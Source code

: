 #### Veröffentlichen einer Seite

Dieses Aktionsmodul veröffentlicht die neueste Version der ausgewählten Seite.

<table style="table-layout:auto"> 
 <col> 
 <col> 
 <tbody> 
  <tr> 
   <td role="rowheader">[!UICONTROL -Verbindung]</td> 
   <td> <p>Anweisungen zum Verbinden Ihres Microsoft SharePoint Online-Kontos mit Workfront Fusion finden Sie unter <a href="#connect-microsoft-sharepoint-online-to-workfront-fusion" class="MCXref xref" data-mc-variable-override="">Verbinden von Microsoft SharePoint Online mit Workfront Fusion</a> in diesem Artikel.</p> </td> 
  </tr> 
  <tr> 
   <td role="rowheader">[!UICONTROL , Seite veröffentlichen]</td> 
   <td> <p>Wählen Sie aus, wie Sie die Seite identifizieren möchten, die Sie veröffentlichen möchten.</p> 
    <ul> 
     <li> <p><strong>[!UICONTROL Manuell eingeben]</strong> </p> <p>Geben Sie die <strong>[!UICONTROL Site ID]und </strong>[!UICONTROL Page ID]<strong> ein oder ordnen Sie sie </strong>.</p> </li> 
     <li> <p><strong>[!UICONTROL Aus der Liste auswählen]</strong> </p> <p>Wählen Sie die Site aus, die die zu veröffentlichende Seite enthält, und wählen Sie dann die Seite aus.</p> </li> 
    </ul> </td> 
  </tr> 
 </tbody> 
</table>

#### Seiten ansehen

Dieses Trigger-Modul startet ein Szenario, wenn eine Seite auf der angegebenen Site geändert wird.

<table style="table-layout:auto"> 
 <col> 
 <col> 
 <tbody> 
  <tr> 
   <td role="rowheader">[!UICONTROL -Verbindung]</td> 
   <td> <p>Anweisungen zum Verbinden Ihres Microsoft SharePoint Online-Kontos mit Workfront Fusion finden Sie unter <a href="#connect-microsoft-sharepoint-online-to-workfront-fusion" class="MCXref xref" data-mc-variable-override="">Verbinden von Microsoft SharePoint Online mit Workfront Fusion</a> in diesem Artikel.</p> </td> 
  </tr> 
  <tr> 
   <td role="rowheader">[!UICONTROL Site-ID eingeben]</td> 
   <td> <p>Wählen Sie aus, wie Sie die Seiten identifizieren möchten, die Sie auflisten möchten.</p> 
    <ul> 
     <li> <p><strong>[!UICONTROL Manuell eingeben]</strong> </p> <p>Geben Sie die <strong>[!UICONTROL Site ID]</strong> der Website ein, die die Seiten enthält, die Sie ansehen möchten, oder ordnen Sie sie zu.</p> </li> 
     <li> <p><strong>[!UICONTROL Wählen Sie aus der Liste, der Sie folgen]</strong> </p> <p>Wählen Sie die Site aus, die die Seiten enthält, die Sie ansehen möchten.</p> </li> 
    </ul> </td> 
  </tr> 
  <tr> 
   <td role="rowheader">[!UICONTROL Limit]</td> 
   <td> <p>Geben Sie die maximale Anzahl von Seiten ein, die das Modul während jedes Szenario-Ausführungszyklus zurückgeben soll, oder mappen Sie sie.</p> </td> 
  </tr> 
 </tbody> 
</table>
★ ★ ★ ★ ★ ★ ★
> [What you should do] Go through the data and show every line where "Szenario" occurs.

> [Response to the exercise]
Dieses Trigger-Modul startet ein Szenario, wenn eine Seite auf der angegebenen Site geändert wird.
   <td> <p>Geben Sie die maximale Anzahl von Seiten ein, die das Modul während jedes Szenario-Ausführungszyklus zurückgeben soll, oder mappen Sie sie.</p> </td> 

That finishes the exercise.